2. `services/playout/` sidecar: CasparCG image + AMCP control shim, single output target (start with **SRT or NDI** — no hardware needed for dev; DeckLink behind hardware check).
3. mam-api `routes/playout.js` — channel + playlist CRUD, start/stop, transport, RBAC.
4. `playout-stage` BullMQ job (S3 → /media).
5. web-ui `playout.html` — bin + drag-drop ordered playlist + program/preview monitors + transport.
6. DeckLink output on real hardware; port-contention check vs recorders.
**Phase B — 24/7 continuous channel**
7. `playout_schedule` + time-of-day grid UI.
8. Scheduler tick (advisory-locked) — look-ahead staging, gap-fill/slate, day-roll.
9. As-run reporting view.
10. Graphics/CG overlay (logo bug, lower-thirds) via CasparCG templates.
---
## 7. Open Questions (for review)
**Resolved (2026-05-30):**
- ~~CasparCG packaging~~ → **build our own image.** Fetch DeckLink + NDI SDKs at build time (not redistributable — same as capture's DeckLink build). GL context for the mixer comes from GPU passthrough on a real node, or **Xvfb** (virtual framebuffer) where there's no display — community images run `--privileged` + X11 socket. Pin the NDI SDK version to what the server expects (`.so` version mismatch is the common docker failure).
- ~~Master codec playability~~ → Zac confirms masters **play fine**; no transcode-for-playout. Staging = plain S3→/media copy.
- ~~Management GUI~~ → **single Dragonflight `playout.html`** drives everything via AMCP; operator never touches CasparCG.
- ~~Audio loudness~~ → **pre-normalize at stage time** (Zac, 2026-05-30). `playout-stage` job runs ffmpeg `loudnorm` (EBU R128, target 23 LUFS, true-peak 1 dBTP) once, on the S3→/media copy. Output is the cached version CasparCG plays. Staging is no longer a pure copy — staging cost ≈ realtime CPU per clip on first stage; results are reusable across channels. Override (`media_status='ready'` + raw copy) available for clips already mastered to spec.

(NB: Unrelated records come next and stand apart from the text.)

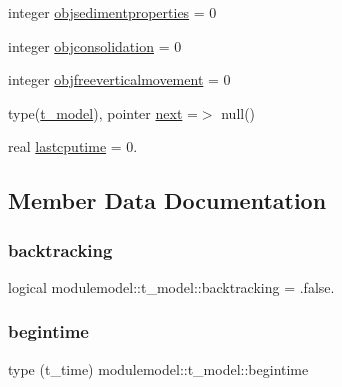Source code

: \begin{DoxyCompactItemize}
\item 
integer \mbox{\hyperlink{structmodulemodel_1_1t__model_a80132555d1368ec71b98b776bceef484}{objsedimentproperties}} = 0
\item 
integer \mbox{\hyperlink{structmodulemodel_1_1t__model_a3e2da1da03e398178d91e78d6b1115a7}{objconsolidation}} = 0
\item 
integer \mbox{\hyperlink{structmodulemodel_1_1t__model_a2f4ff6fbecc5b1cb78080d9efe87e6d1}{objfreeverticalmovement}} = 0
\item 
type(\mbox{\hyperlink{structmodulemodel_1_1t__model}{t\+\_\+model}}), pointer \mbox{\hyperlink{structmodulemodel_1_1t__model_ac035a58c624504d347162b9d27e5237f}{next}} =$>$ null()
\item 
real \mbox{\hyperlink{structmodulemodel_1_1t__model_aa4129cf63f4257f24865777bfab48f56}{lastcputime}} = 0.
\end{DoxyCompactItemize}


\subsection{Member Data Documentation}
\mbox{\label{structmodulemodel_1_1t__model_aff034f47ca46649bb72f4b7694b23378}} 
\subsubsection{\texorpdfstring{backtracking}{backtracking}}
{\footnotesize\ttfamily logical modulemodel\+::t\+\_\+model\+::backtracking = .false.\hspace{0.3cm}{\ttfamily [private]}}

\mbox{\label{structmodulemodel_1_1t__model_a7c04d7ca0dd9c4fe0fbdd0bd4f7e973b}} 
\subsubsection{\texorpdfstring{begintime}{begintime}}
{\footnotesize\ttfamily type (t\+\_\+time) modulemodel\+::t\+\_\+model\+::begintime\hspace{0.3cm}{\ttfamily [private]}}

- ~~Frame rate~~ → **`1080p5994`** default for new channels (Zac, 2026-05-30). Progressive 1080 @ 59.94 fps. Per-channel override allowed (`video_format` column). Streaming-friendly (SRT/RTMP/NDI) and current SDI gear accepts it; matches capture's 59.94 cadence.

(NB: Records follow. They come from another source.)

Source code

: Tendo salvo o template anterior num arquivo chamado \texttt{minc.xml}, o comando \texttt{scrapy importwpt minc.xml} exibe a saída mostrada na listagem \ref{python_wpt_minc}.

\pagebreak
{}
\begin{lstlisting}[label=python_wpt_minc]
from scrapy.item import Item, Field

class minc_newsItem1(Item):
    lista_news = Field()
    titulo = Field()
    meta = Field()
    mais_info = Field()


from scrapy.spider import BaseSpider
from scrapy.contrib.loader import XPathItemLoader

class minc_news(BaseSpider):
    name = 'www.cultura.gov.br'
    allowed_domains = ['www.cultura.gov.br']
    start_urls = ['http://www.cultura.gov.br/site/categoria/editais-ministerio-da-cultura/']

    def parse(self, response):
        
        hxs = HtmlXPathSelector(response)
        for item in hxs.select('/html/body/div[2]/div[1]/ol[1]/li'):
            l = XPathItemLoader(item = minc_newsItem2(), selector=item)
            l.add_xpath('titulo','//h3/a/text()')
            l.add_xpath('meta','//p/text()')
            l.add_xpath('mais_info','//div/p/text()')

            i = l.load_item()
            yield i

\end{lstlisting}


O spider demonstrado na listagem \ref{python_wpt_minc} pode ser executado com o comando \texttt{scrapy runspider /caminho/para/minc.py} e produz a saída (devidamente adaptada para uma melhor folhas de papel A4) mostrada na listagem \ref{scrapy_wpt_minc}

- ~~Preview latency~~ → **HLS v1** (Zac, 2026-05-30). Reuse capture's `/live/<id>` HLS plumbing. CasparCG emits a second low-bitrate FFmpeg consumer to HLS. ~46s lag, fine for confidence monitor. Operator desk gets a real downstream monitor off the SDI/NDI output anyway. Revisit WebRTC if MCR operators complain.

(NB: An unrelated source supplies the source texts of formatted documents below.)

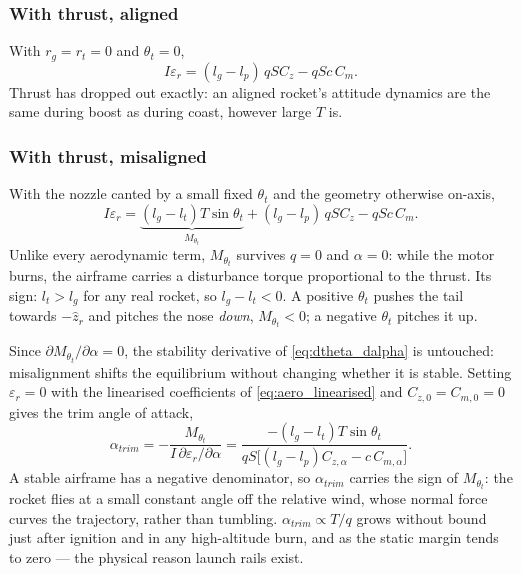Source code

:\subsubsection{With thrust, aligned}\label{sec:analysis_aligned}
With $r_g=r_t=0$ and $\theta_t=0$,
\begin{equation} \label{eq:moment_aligned}
    I\varepsilon_r = (l_g - l_p)\,qSC_z - qSc\,C_m.
\end{equation}
Thrust has dropped out exactly: an aligned rocket's attitude dynamics are the same during boost
as during coast, however large $T$ is.

\subsubsection{With thrust, misaligned}\label{sec:analysis_misaligned}
With the nozzle canted by a small fixed $\theta_t$ and the geometry otherwise on-axis,
\begin{equation} \label{eq:moment_misaligned}
    I\varepsilon_r = \underbrace{(l_g - l_t)T\sin\theta_t}_{M_{\theta_t}}
                     + (l_g - l_p)\,qSC_z - qSc\,C_m.
\end{equation}
Unlike every aerodynamic term, $M_{\theta_t}$ survives $q=0$ and $\alpha=0$: while the motor burns,
the airframe carries a disturbance torque proportional to the thrust. Its sign: $l_t>l_g$ for any
real rocket, so $l_g-l_t<0$. A positive $\theta_t$ pushes the tail towards $-\hat{z}_r$ and pitches
the nose \emph{down}, $M_{\theta_t}<0$; a negative $\theta_t$ pitches it up.

Since $\partial M_{\theta_t}/\partial\alpha=0$, the stability derivative of
\autoref{eq:dtheta_dalpha} is untouched: misalignment shifts the equilibrium without changing
whether it is stable. Setting $\varepsilon_r=0$ with the linearised coefficients of
\autoref{eq:aero_linearised} and $C_{z,0}=C_{m,0}=0$ gives the trim angle of attack,
\begin{equation} \label{eq:alpha_trim}
    \alpha_{trim} = -\frac{M_{\theta_t}}{I\,\partial\varepsilon_r/\partial\alpha}
        = \frac{-(l_g - l_t)T\sin\theta_t}
               {qS\bigl[(l_g - l_p)C_{z,\alpha} - c\,C_{m,\alpha}\bigr]}.
\end{equation}
A stable airframe has a negative denominator, so $\alpha_{trim}$ carries the sign of
$M_{\theta_t}$: the rocket flies at a small constant angle off the relative wind, whose normal
force curves the trajectory, rather than tumbling. $\alpha_{trim}\propto T/q$ grows without bound
just after ignition and in any high-altitude burn, and as the static margin tends to zero --- the
physical reason launch rails exist.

- ~~Failover~~ → **auto-restart on healthy node** (Zac, 2026-05-30). Scheduler tick (§5) monitors `playout_sidecars` health (AMCP ping + container alive); on N missed checks marks the channel `error`, re-places it on another capability-matching node with a free output port, resumes the playlist from the next item after the as-run-logged on-air item. Gap = black/slate for ~530 s during respawn (operator sees a flag in the UI). **DeckLink channels are not auto-failed-over in v1** — device-index pinning makes the destination port non-trivial; v1 alerts and lets the operator move the channel. NDI/SRT/RTMP channels (no hardware contention) failover automatically. Tracked via `restart_count` + `last_restart_at` on `playout_channels`.
**Still open:**
- (none — all §7 questions resolved 2026-05-30)
---
## 8. Reused building blocks (already in the repo)
| Need | Existing piece |
|------|----------------|
| Spawn engine container local/remote | `recorders.js` Docker-socket + `node-agent /sidecar/start` |
| Node capability / port model | `cluster_nodes.capabilities`, cluster DeckLink-status endpoint |
| Single-leader scheduled transitions | `src/scheduler.js` + PG advisory lock |
| Background media jobs | BullMQ worker (`services/worker`) |
| RBAC scoping | `src/auth/authz.js` `assertProjectAccess` (channel/project_id) |
| HLS preview plumbing | capture's `/live/<id>` HLS output |
| Subclip in/out points | NLE editor in/out marking |
| API wrapper / SPA shell | `ZAMPP_API.fetch`, esbuild JSX pages |